Итак, правдивость историка – это нравственное качество и одновременно основополагающий метод исторического познания, предпосылка «откры-

15

тия» истории. В. Гумбольдт расшифровывает это положение следующим образом. «Готовой» истины нет ни в историческом факте, ни в рассказе о нем. Но историк в своем творческом исследовательском процессе должен подняться до скрытой идеи, которая содержится в каждом отдельном событии и требует только своего обнаружения и должного осмысления в контексте истории человечества.
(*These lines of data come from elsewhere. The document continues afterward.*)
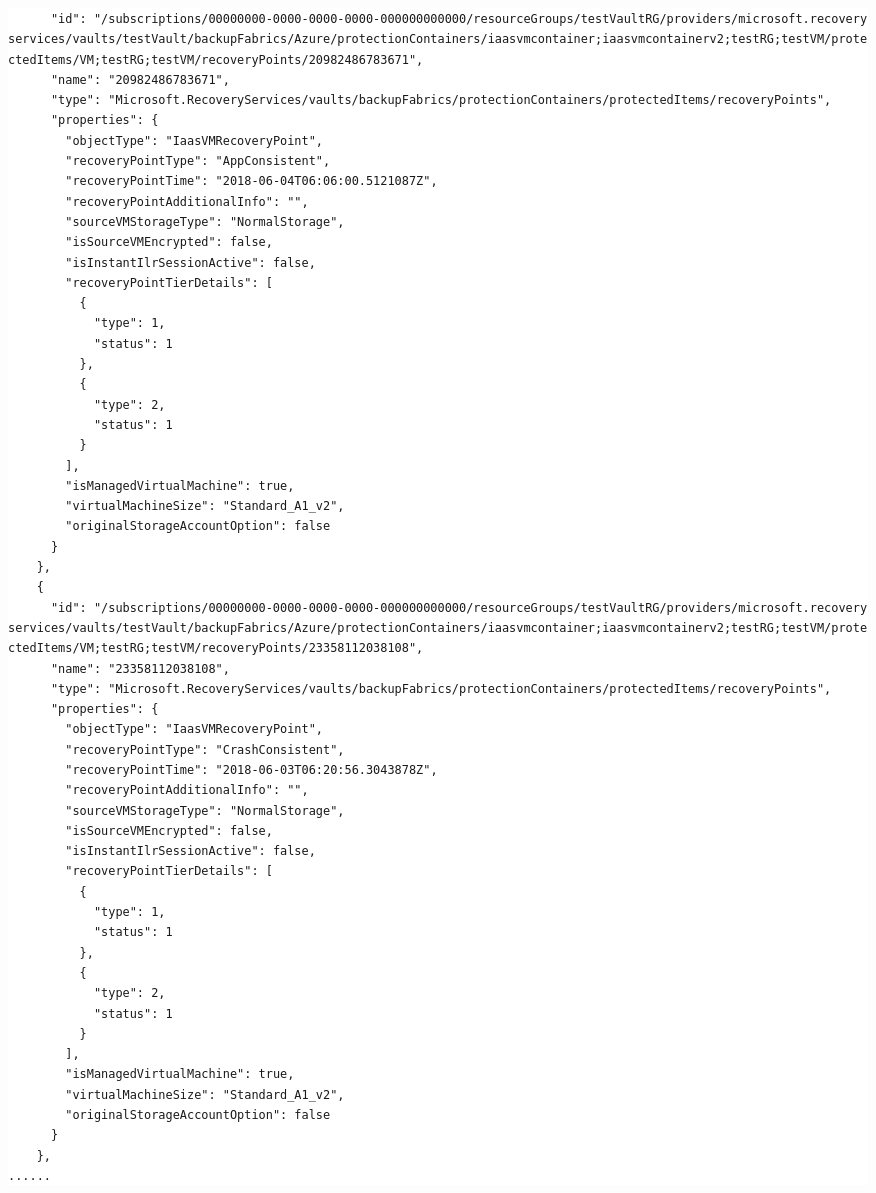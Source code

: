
 ```http
      "id": "/subscriptions/00000000-0000-0000-0000-000000000000/resourceGroups/testVaultRG/providers/microsoft.recoveryservices/vaults/testVault/backupFabrics/Azure/protectionContainers/iaasvmcontainer;iaasvmcontainerv2;testRG;testVM/protectedItems/VM;testRG;testVM/recoveryPoints/20982486783671",
      "name": "20982486783671",
      "type": "Microsoft.RecoveryServices/vaults/backupFabrics/protectionContainers/protectedItems/recoveryPoints",
      "properties": {
        "objectType": "IaasVMRecoveryPoint",
        "recoveryPointType": "AppConsistent",
        "recoveryPointTime": "2018-06-04T06:06:00.5121087Z",
        "recoveryPointAdditionalInfo": "",
        "sourceVMStorageType": "NormalStorage",
        "isSourceVMEncrypted": false,
        "isInstantIlrSessionActive": false,
        "recoveryPointTierDetails": [
          {
            "type": 1,
            "status": 1
          },
          {
            "type": 2,
            "status": 1
          }
        ],
        "isManagedVirtualMachine": true,
        "virtualMachineSize": "Standard_A1_v2",
        "originalStorageAccountOption": false
      }
    },
    {
      "id": "/subscriptions/00000000-0000-0000-0000-000000000000/resourceGroups/testVaultRG/providers/microsoft.recoveryservices/vaults/testVault/backupFabrics/Azure/protectionContainers/iaasvmcontainer;iaasvmcontainerv2;testRG;testVM/protectedItems/VM;testRG;testVM/recoveryPoints/23358112038108",
      "name": "23358112038108",
      "type": "Microsoft.RecoveryServices/vaults/backupFabrics/protectionContainers/protectedItems/recoveryPoints",
      "properties": {
        "objectType": "IaasVMRecoveryPoint",
        "recoveryPointType": "CrashConsistent",
        "recoveryPointTime": "2018-06-03T06:20:56.3043878Z",
        "recoveryPointAdditionalInfo": "",
        "sourceVMStorageType": "NormalStorage",
        "isSourceVMEncrypted": false,
        "isInstantIlrSessionActive": false,
        "recoveryPointTierDetails": [
          {
            "type": 1,
            "status": 1
          },
          {
            "type": 2,
            "status": 1
          }
        ],
        "isManagedVirtualMachine": true,
        "virtualMachineSize": "Standard_A1_v2",
        "originalStorageAccountOption": false
      }
    },
......
```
Л. Ранке рассуждает очень похоже: творчество историка, его познание обусловлены исходными идеями, которые коренятся в самой действительности. Задача ученого видится ему в том, чтобы проникнуться этими идеями исторической реальности и наиболее полно донести их до читателя. Но жалкой копией видимой действительности история быть не должна.

Восприемником такого взгляда на историописание стал младший соотечественник маститых ученых О. Шпенглер. По его мнению, исторические события суть только знаки (символы) глубинной метафизической (трансцендентной, потусторонней) основы реальности. Ибо главным действующим лицом в историческом процессе, его сущностным содержанием является судьба. Она определяет душу культуры, ее сокровенный смысл. Автор указывает на глубинную, непостижимую связь, объединяющую собой все события и явления одной исторической эпохи: античный тип государства и евклидову геометрию; дифференциальные исчисления и принцип государственного устройства при Людовике XIV; пространственную перспективу в западной живописи и технические изобретения, направленные на преодоление пространства, как то железная дорога, телефон и даже дальнобойные орудия. Но сама судьба метафизична. И потому история есть метафизика. Именно этим обусловлена таинственность, непознаваемость до конца исторического бытия.
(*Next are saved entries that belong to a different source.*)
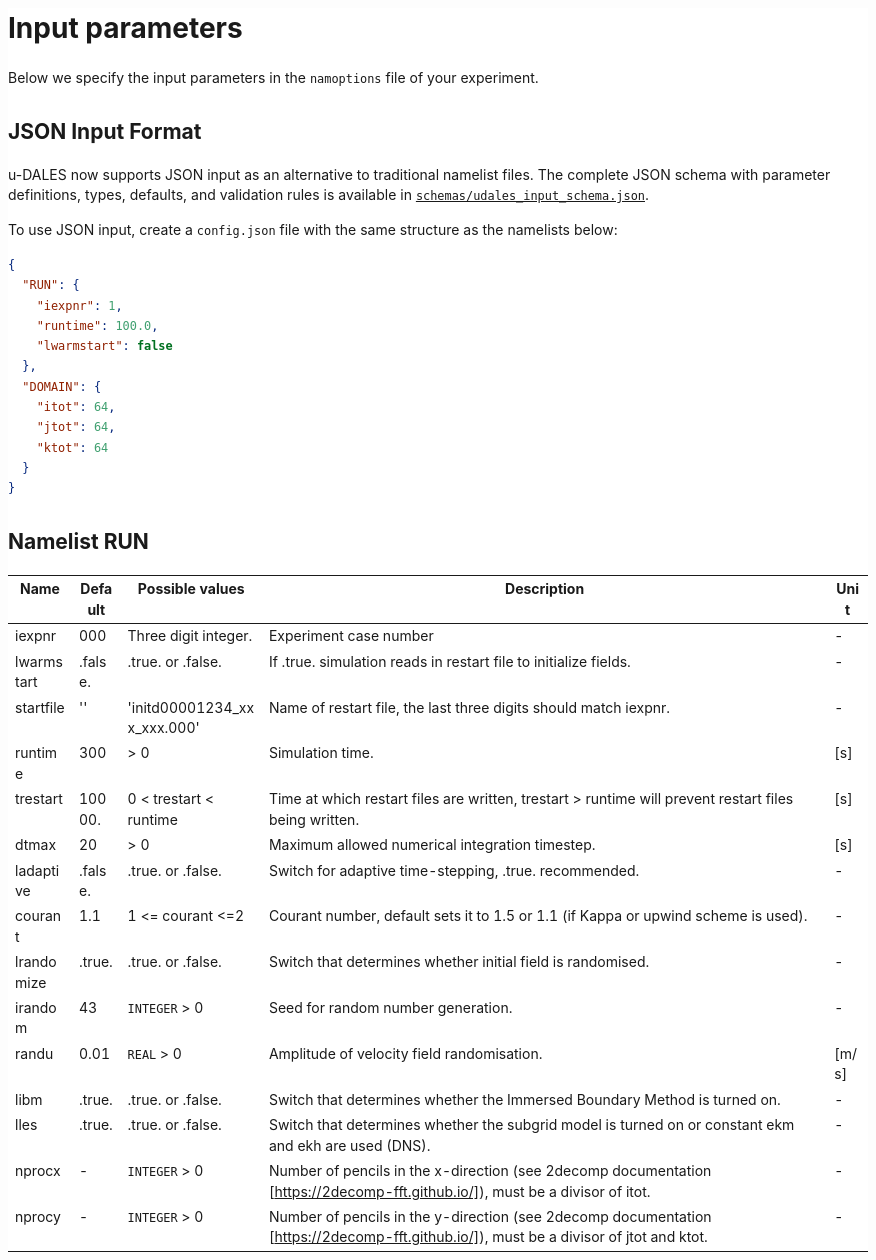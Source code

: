 # Input parameters

Below we specify the input parameters in the `namoptions` file of your experiment. 

## JSON Input Format

u-DALES now supports JSON input as an alternative to traditional namelist files. The complete JSON schema with parameter definitions, types, defaults, and validation rules is available in [`schemas/udales_input_schema.json`](schemas/udales_input_schema.json).

To use JSON input, create a `config.json` file with the same structure as the namelists below:

```json
{
  "RUN": {
    "iexpnr": 1,
    "runtime": 100.0,
    "lwarmstart": false
  },
  "DOMAIN": {
    "itot": 64,
    "jtot": 64,
    "ktot": 64
  }
}
```


## Namelist RUN

| Name | Default | Possible values | Description | Unit |
| ---- | ------- | --------------- | ----------- | ---- |
| iexpnr | 000 | Three digit integer. | Experiment case number | - |
| lwarmstart | .false. | .true. or .false. | If .true. simulation reads in restart file to initialize fields.  | - |
| startfile | '' | 'initd00001234_xxx_xxx.000'| Name of restart file, the last three digits should match iexpnr. | - |
| runtime | 300 | > 0 | Simulation time. | [s] |
| trestart | 10000. | 0 < trestart < runtime | Time at which restart files are written, trestart > runtime will prevent restart files being written.  | [s] |
| dtmax | 20 | > 0 | Maximum allowed numerical integration timestep. | [s] |
| ladaptive | .false. | .true. or .false. | Switch for adaptive time-stepping, .true. recommended. | - |
| courant | 1.1 | 1 <= courant <=2 | Courant number, default sets it to 1.5 or 1.1 (if Kappa or upwind scheme is used). | - |
| lrandomize | .true. | .true. or .false. | Switch that determines whether initial field is randomised.| - | 
| irandom | 43 | `INTEGER` > 0 | Seed for random number generation. | - |
| randu | 0.01 |`REAL` > 0 | Amplitude of velocity field randomisation. | [m/s] |
| libm | .true. | .true. or .false. | Switch that determines whether the Immersed Boundary Method is turned on. | - |
| lles | .true. | .true. or .false. | Switch that determines whether the subgrid model is turned on or constant ekm and ekh are used (DNS). | - |
| nprocx | -  | `INTEGER` > 0 | Number of pencils in the x-direction (see 2decomp documentation [https://2decomp-fft.github.io/]), must be a divisor of itot. | - |
| nprocy | -  | `INTEGER` > 0 | Number of pencils in the y-direction (see 2decomp documentation [https://2decomp-fft.github.io/]), must be a divisor of jtot and ktot. | - |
В данном контексте представляется уместным привести следующее высказывание Е.Б. Вахтангова. Во вселенной есть свои загадки и тайны. Мы никогда не проникнем в их существо. Ибо, если бы даже это и удалось, и они с той минуты перестали бы быть неразрешимыми загадками, то без них исчезла бы гармония, составляющая основу вселенной. Проникнуть в сокровенность таинственного и разгадать загадки – это означает уничтожить мир.
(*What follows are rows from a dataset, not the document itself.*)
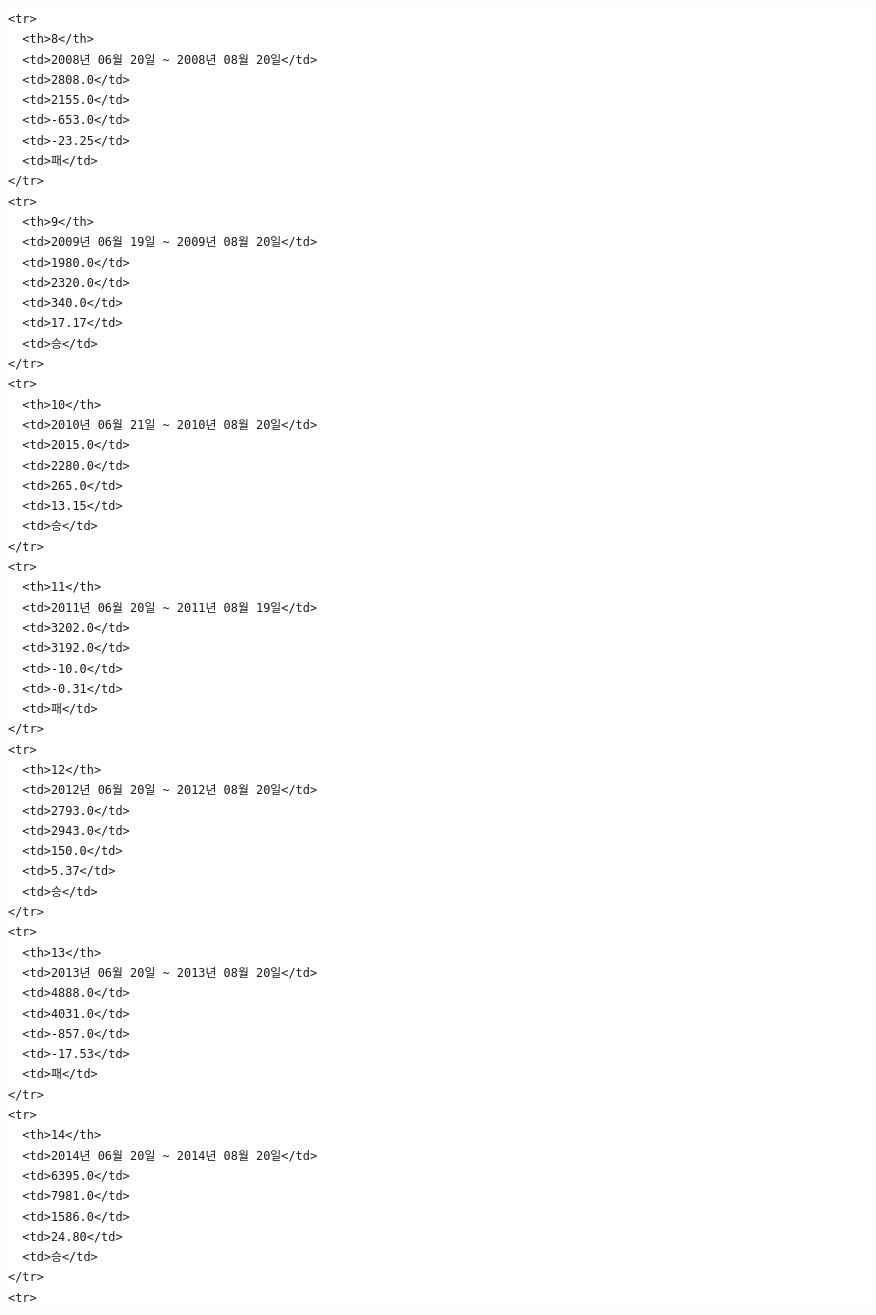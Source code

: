     <tr>
      <th>8</th>
      <td>2008년 06월 20일 ~ 2008년 08월 20일</td>
      <td>2808.0</td>
      <td>2155.0</td>
      <td>-653.0</td>
      <td>-23.25</td>
      <td>패</td>
    </tr>
    <tr>
      <th>9</th>
      <td>2009년 06월 19일 ~ 2009년 08월 20일</td>
      <td>1980.0</td>
      <td>2320.0</td>
      <td>340.0</td>
      <td>17.17</td>
      <td>승</td>
    </tr>
    <tr>
      <th>10</th>
      <td>2010년 06월 21일 ~ 2010년 08월 20일</td>
      <td>2015.0</td>
      <td>2280.0</td>
      <td>265.0</td>
      <td>13.15</td>
      <td>승</td>
    </tr>
    <tr>
      <th>11</th>
      <td>2011년 06월 20일 ~ 2011년 08월 19일</td>
      <td>3202.0</td>
      <td>3192.0</td>
      <td>-10.0</td>
      <td>-0.31</td>
      <td>패</td>
    </tr>
    <tr>
      <th>12</th>
      <td>2012년 06월 20일 ~ 2012년 08월 20일</td>
      <td>2793.0</td>
      <td>2943.0</td>
      <td>150.0</td>
      <td>5.37</td>
      <td>승</td>
    </tr>
    <tr>
      <th>13</th>
      <td>2013년 06월 20일 ~ 2013년 08월 20일</td>
      <td>4888.0</td>
      <td>4031.0</td>
      <td>-857.0</td>
      <td>-17.53</td>
      <td>패</td>
    </tr>
    <tr>
      <th>14</th>
      <td>2014년 06월 20일 ~ 2014년 08월 20일</td>
      <td>6395.0</td>
      <td>7981.0</td>
      <td>1586.0</td>
      <td>24.80</td>
      <td>승</td>
    </tr>
    <tr>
Единственно возможный вывод из вышесказанного таков. Подлинный историк всегда от Бога. Это гений-провидец, которому таинственно, сокровенно открывается высшая истина бытия. «Исчислить» истину истории невозможно. Ее можно только постичь напряжением всех сил души. Надо «вжиться» в живую ткань бытия, «открыть» историю. В этом смысле В. Гумбольдт говорил: историческое познание сродни искусству. Вслед за Ф. Шиллером я повторяю: историк познает как поэт; восприняв жизненный материал, он заново воссоздает его из себя. И тогда сама история предстает перед нами не в виде некоей абстрактной, теоретической, чуждой жизни модели развития, но как воплощение в действительности живых, ярких, индивидуальных образов. Творцами такой истории признаны Л. Ранке и Т. Моммзен.